Records from a data collection

-=-=-

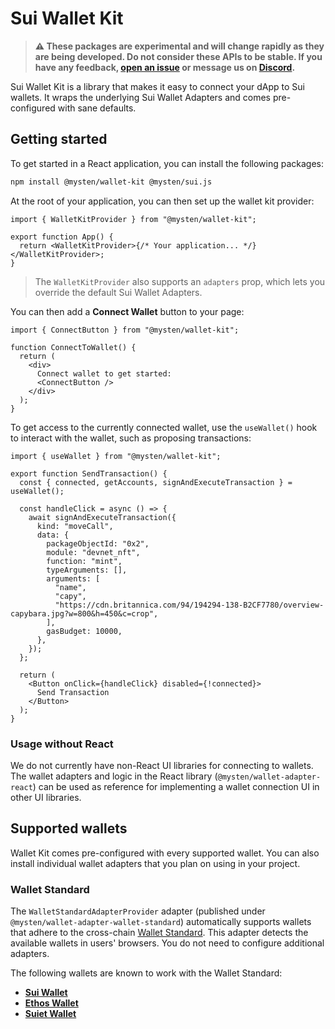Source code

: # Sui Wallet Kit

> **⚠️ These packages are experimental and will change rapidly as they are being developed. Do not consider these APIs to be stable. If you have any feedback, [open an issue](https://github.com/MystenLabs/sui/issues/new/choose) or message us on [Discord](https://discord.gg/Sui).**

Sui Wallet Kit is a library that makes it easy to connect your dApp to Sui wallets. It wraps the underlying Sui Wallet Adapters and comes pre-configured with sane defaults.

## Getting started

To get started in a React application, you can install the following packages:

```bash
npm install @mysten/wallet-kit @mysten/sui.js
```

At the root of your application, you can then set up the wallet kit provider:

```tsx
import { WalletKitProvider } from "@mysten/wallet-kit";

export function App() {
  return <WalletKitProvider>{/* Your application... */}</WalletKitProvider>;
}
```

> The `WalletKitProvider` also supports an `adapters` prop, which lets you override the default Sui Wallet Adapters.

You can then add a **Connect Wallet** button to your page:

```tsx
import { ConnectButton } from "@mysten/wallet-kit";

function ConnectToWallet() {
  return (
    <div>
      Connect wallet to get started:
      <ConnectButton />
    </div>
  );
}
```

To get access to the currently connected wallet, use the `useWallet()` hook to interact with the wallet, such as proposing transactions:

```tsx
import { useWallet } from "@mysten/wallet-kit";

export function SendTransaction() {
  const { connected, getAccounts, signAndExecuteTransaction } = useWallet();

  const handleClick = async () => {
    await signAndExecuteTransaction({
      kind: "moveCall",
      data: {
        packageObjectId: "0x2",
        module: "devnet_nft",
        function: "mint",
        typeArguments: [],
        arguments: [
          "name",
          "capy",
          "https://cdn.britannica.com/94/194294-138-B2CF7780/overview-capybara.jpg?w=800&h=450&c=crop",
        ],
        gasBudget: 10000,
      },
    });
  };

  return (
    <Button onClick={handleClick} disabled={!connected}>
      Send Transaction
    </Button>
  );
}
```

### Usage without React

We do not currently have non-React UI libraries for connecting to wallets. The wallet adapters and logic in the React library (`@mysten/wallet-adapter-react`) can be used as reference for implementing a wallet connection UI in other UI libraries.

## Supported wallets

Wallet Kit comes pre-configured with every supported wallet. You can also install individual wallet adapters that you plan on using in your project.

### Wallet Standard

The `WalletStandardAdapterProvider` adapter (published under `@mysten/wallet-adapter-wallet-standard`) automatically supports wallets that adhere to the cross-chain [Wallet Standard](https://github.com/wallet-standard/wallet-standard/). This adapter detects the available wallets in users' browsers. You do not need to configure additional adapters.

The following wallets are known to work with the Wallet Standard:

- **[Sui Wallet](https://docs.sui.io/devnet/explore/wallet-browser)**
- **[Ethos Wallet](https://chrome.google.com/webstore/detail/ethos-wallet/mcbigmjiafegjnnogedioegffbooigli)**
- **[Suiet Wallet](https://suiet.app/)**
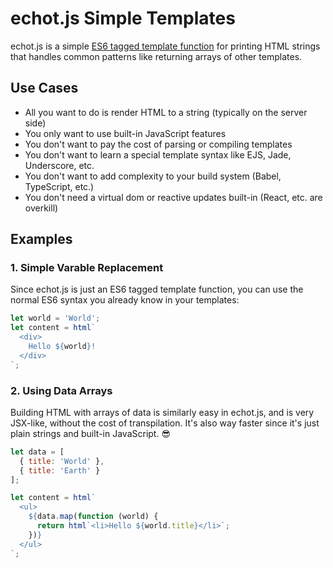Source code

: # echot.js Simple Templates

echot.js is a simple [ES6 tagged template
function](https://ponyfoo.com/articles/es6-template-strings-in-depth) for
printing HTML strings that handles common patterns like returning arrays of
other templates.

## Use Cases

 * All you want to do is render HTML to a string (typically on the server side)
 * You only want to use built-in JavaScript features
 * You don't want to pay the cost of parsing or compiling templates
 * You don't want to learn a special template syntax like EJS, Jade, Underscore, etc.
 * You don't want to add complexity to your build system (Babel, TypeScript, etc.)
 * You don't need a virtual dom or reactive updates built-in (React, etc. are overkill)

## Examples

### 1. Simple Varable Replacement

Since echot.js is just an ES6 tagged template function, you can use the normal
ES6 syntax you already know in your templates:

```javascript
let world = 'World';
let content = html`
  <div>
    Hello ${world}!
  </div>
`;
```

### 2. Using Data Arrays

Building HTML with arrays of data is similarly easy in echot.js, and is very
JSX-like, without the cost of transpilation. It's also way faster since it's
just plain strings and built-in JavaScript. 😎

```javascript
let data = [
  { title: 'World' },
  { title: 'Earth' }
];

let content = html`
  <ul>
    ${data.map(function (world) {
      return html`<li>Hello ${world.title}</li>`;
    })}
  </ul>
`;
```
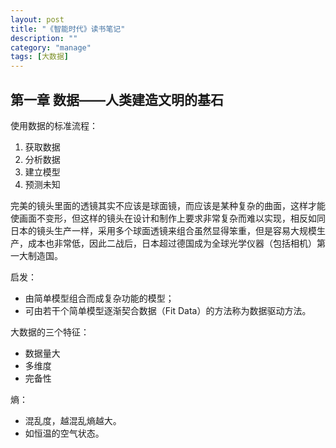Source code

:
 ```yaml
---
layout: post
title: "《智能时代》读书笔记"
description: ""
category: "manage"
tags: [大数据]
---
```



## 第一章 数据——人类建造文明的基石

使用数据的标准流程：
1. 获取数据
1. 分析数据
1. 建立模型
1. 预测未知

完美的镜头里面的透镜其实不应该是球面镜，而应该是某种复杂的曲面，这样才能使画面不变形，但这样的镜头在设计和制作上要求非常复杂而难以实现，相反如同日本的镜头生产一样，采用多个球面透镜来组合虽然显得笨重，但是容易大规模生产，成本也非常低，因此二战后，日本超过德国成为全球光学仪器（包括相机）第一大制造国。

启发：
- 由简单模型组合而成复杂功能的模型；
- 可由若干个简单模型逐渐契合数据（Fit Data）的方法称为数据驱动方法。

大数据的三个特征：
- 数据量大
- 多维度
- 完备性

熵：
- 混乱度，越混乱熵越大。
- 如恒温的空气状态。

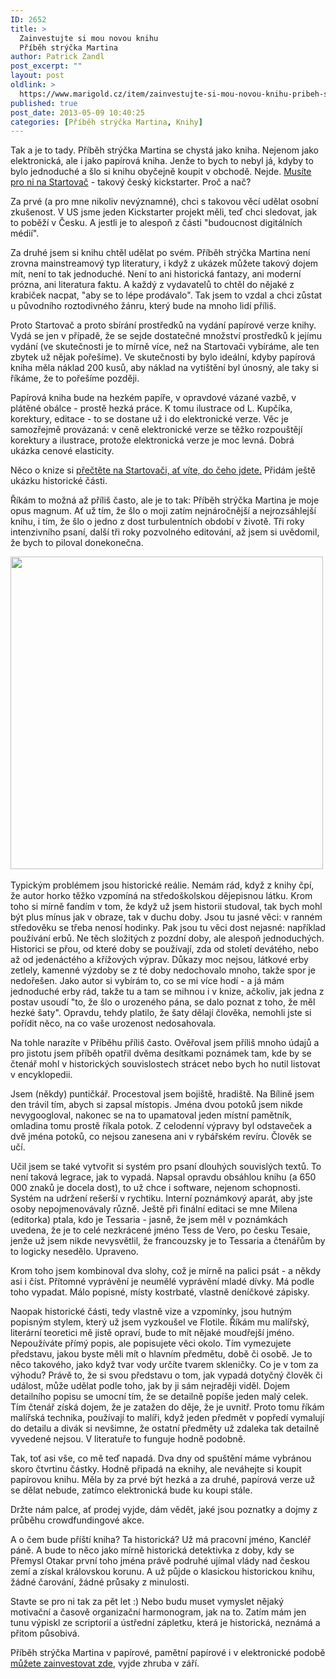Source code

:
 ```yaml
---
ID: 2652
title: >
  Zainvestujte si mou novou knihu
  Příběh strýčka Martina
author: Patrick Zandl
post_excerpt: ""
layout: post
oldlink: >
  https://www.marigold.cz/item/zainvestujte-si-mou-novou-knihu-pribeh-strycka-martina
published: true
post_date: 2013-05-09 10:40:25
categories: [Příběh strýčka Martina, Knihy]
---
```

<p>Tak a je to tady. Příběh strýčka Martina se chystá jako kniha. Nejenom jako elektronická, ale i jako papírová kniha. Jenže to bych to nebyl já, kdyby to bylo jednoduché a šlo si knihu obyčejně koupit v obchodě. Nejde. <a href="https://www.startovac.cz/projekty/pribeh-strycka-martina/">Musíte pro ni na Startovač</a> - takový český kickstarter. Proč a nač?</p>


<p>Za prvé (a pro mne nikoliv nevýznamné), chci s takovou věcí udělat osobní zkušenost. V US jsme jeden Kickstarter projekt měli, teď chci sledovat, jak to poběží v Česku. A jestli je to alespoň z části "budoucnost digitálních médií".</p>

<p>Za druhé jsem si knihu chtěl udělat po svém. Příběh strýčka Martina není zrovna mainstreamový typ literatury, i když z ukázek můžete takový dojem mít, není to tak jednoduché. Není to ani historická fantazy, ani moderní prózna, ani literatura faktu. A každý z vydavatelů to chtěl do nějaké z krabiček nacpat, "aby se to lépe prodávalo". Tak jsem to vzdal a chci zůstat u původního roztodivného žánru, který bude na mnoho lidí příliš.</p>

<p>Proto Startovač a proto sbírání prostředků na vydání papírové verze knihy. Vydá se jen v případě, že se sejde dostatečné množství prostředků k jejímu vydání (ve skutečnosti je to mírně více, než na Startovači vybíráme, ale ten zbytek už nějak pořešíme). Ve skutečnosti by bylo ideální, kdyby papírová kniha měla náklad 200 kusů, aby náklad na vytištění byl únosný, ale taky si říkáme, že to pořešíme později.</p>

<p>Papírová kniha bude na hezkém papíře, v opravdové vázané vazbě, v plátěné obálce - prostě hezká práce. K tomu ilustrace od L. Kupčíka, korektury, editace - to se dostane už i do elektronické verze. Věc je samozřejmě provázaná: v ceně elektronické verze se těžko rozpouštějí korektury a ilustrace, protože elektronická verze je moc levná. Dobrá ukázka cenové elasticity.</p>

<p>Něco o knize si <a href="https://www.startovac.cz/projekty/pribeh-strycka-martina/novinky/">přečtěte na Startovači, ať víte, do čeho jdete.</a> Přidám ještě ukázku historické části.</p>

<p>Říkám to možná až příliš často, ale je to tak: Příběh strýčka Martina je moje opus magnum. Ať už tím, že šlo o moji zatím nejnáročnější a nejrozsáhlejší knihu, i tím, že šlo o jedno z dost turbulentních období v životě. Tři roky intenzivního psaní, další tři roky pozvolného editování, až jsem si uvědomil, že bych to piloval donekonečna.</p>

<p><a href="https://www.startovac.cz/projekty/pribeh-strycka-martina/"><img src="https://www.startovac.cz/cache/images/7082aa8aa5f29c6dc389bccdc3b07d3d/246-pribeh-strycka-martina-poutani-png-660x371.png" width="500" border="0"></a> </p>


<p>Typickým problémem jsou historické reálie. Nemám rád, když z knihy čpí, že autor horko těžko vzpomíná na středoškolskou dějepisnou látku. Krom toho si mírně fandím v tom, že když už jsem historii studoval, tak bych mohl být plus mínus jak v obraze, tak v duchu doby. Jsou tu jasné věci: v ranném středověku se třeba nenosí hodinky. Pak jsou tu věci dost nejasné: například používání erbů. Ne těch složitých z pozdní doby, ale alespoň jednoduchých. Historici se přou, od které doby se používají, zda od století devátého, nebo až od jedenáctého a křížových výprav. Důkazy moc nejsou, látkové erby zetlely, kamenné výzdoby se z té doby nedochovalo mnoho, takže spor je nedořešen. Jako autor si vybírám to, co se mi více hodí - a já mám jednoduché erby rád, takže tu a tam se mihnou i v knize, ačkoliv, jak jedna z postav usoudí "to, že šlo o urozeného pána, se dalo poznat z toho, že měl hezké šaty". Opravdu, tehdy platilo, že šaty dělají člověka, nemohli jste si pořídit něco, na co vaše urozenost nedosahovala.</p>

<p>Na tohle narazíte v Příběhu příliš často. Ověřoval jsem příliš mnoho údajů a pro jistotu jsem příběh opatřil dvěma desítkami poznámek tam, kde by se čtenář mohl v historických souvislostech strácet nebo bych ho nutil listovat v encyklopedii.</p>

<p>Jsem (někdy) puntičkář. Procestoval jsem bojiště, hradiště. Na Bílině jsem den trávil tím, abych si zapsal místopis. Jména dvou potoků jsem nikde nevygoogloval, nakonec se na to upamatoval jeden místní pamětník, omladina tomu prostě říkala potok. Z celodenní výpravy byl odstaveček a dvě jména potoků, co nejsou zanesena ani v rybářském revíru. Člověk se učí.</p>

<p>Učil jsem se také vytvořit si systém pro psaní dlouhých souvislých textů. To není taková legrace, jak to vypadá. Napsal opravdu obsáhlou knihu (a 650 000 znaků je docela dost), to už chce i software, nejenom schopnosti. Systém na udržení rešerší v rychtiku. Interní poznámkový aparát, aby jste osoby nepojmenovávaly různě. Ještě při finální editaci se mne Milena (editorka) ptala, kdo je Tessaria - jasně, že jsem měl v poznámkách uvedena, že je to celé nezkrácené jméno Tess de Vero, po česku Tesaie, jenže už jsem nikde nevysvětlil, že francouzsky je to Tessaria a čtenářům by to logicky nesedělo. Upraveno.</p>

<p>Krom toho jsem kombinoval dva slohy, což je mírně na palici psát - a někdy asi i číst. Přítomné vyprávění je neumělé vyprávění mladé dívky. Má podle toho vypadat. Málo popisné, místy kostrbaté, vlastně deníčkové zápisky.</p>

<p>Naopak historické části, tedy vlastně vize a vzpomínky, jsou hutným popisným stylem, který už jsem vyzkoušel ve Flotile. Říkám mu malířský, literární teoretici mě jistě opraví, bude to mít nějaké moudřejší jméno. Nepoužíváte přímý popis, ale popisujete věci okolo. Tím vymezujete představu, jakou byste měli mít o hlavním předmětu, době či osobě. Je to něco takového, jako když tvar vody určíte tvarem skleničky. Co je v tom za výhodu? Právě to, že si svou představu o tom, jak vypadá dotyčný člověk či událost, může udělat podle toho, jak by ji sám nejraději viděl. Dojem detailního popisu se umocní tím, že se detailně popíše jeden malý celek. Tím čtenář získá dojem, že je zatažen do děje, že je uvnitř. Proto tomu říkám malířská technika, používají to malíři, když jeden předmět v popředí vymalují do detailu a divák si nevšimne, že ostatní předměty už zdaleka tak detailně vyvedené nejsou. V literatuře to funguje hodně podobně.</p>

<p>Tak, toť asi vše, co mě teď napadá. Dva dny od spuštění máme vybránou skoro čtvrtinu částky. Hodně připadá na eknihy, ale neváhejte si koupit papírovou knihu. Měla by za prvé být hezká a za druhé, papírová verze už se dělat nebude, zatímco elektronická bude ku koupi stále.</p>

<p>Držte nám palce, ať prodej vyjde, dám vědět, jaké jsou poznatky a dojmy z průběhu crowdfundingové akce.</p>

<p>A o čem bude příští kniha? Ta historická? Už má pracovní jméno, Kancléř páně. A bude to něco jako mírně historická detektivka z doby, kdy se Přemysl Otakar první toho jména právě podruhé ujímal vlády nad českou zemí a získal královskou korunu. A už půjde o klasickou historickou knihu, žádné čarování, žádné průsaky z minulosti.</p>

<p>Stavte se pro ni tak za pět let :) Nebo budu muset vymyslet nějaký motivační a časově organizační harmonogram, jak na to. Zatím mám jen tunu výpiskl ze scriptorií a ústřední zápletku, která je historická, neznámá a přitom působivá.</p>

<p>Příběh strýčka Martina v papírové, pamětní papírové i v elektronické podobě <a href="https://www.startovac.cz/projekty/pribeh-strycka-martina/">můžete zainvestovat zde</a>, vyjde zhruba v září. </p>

-=-=-

TASK DESCRIPTION → Find the lines in the data that include "Startovači", then copy each of them.

RESULT OF THE EXERCISE →
<p>Proto Startovač a proto sbírání prostředků na vydání papírové verze knihy. Vydá se jen v případě, že se sejde dostatečné množství prostředků k jejímu vydání (ve skutečnosti je to mírně více, než na Startovači vybíráme, ale ten zbytek už nějak pořešíme). Ve skutečnosti by bylo ideální, kdyby papírová kniha měla náklad 200 kusů, aby náklad na vytištění byl únosný, ale taky si říkáme, že to pořešíme později.</p>
<p>Něco o knize si <a href="https://www.startovac.cz/projekty/pribeh-strycka-martina/novinky/">přečtěte na Startovači, ať víte, do čeho jdete.</a> Přidám ještě ukázku historické části.</p>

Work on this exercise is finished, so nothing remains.